Task requirements
Repeat the data exactly, so that every line matches the original.

● ● ● ● ● ● ●

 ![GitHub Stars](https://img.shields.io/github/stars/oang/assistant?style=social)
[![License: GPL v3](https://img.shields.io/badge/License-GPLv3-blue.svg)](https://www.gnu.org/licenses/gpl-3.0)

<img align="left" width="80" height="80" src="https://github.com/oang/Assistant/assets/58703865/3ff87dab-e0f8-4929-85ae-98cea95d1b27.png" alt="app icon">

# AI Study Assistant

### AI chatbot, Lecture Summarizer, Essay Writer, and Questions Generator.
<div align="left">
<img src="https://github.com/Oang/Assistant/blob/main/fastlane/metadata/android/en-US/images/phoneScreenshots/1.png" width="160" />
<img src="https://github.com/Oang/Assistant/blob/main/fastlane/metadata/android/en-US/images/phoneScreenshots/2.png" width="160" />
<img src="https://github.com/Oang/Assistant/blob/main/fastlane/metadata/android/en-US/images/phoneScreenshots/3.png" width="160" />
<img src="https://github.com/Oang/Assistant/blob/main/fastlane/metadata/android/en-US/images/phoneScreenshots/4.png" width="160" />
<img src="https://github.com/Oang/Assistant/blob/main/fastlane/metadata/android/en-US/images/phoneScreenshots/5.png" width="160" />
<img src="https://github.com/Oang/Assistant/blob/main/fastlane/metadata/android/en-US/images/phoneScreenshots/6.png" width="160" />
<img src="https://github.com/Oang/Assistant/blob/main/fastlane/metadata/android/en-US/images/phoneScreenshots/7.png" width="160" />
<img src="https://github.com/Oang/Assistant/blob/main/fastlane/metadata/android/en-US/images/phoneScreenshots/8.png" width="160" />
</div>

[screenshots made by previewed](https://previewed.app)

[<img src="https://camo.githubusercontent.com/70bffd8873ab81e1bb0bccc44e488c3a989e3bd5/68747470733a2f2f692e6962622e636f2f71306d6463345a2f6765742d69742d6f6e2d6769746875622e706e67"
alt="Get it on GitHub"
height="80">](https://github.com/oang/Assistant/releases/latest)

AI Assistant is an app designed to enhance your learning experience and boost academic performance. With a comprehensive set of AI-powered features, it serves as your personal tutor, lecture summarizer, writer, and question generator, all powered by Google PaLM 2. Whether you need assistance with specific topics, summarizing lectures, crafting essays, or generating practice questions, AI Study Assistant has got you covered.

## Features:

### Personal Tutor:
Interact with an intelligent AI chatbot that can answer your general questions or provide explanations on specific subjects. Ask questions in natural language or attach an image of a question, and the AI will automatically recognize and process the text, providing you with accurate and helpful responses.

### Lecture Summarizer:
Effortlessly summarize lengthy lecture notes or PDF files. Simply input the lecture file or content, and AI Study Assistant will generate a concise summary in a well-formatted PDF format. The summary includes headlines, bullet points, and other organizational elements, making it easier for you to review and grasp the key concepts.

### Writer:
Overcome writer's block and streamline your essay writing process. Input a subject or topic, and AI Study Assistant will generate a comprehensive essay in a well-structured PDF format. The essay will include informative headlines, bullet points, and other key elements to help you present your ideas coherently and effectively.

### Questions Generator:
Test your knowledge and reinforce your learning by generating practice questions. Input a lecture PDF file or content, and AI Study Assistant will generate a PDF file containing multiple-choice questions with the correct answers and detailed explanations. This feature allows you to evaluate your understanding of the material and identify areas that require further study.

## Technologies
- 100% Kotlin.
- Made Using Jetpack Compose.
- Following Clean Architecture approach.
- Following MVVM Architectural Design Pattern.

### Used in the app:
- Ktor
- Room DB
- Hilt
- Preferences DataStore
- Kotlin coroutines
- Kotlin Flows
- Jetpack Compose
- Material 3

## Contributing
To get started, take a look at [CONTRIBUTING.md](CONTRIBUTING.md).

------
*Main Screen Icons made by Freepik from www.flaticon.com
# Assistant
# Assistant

● ● ● ● ● ● ●

Worked solution
 ![GitHub Stars](https://img.shields.io/github/stars/oang/assistant?style=social)
[![License: GPL v3](https://img.shields.io/badge/License-GPLv3-blue.svg)](https://www.gnu.org/licenses/gpl-3.0)

<img align="left" width="80" height="80" src="https://github.com/oang/Assistant/assets/58703865/3ff87dab-e0f8-4929-85ae-98cea95d1b27.png" alt="app icon">

# AI Study Assistant

### AI chatbot, Lecture Summarizer, Essay Writer, and Questions Generator.
<div align="left">
<img src="https://github.com/Oang/Assistant/blob/main/fastlane/metadata/android/en-US/images/phoneScreenshots/1.png" width="160" />
<img src="https://github.com/Oang/Assistant/blob/main/fastlane/metadata/android/en-US/images/phoneScreenshots/2.png" width="160" />
<img src="https://github.com/Oang/Assistant/blob/main/fastlane/metadata/android/en-US/images/phoneScreenshots/3.png" width="160" />
<img src="https://github.com/Oang/Assistant/blob/main/fastlane/metadata/android/en-US/images/phoneScreenshots/4.png" width="160" />
<img src="https://github.com/Oang/Assistant/blob/main/fastlane/metadata/android/en-US/images/phoneScreenshots/5.png" width="160" />
<img src="https://github.com/Oang/Assistant/blob/main/fastlane/metadata/android/en-US/images/phoneScreenshots/6.png" width="160" />
<img src="https://github.com/Oang/Assistant/blob/main/fastlane/metadata/android/en-US/images/phoneScreenshots/7.png" width="160" />
<img src="https://github.com/Oang/Assistant/blob/main/fastlane/metadata/android/en-US/images/phoneScreenshots/8.png" width="160" />
</div>

[screenshots made by previewed](https://previewed.app)

[<img src="https://camo.githubusercontent.com/70bffd8873ab81e1bb0bccc44e488c3a989e3bd5/68747470733a2f2f692e6962622e636f2f71306d6463345a2f6765742d69742d6f6e2d6769746875622e706e67"
alt="Get it on GitHub"
height="80">](https://github.com/oang/Assistant/releases/latest)

AI Assistant is an app designed to enhance your learning experience and boost academic performance. With a comprehensive set of AI-powered features, it serves as your personal tutor, lecture summarizer, writer, and question generator, all powered by Google PaLM 2. Whether you need assistance with specific topics, summarizing lectures, crafting essays, or generating practice questions, AI Study Assistant has got you covered.

## Features:

### Personal Tutor:
Interact with an intelligent AI chatbot that can answer your general questions or provide explanations on specific subjects. Ask questions in natural language or attach an image of a question, and the AI will automatically recognize and process the text, providing you with accurate and helpful responses.

### Lecture Summarizer:
Effortlessly summarize lengthy lecture notes or PDF files. Simply input the lecture file or content, and AI Study Assistant will generate a concise summary in a well-formatted PDF format. The summary includes headlines, bullet points, and other organizational elements, making it easier for you to review and grasp the key concepts.

### Writer:
Overcome writer's block and streamline your essay writing process. Input a subject or topic, and AI Study Assistant will generate a comprehensive essay in a well-structured PDF format. The essay will include informative headlines, bullet points, and other key elements to help you present your ideas coherently and effectively.

### Questions Generator:
Test your knowledge and reinforce your learning by generating practice questions. Input a lecture PDF file or content, and AI Study Assistant will generate a PDF file containing multiple-choice questions with the correct answers and detailed explanations. This feature allows you to evaluate your understanding of the material and identify areas that require further study.

## Technologies
- 100% Kotlin.
- Made Using Jetpack Compose.
- Following Clean Architecture approach.
- Following MVVM Architectural Design Pattern.

### Used in the app:
- Ktor
- Room DB
- Hilt
- Preferences DataStore
- Kotlin coroutines
- Kotlin Flows
- Jetpack Compose
- Material 3

## Contributing
To get started, take a look at [CONTRIBUTING.md](CONTRIBUTING.md).

------
*Main Screen Icons made by Freepik from www.flaticon.com
# Assistant
# Assistant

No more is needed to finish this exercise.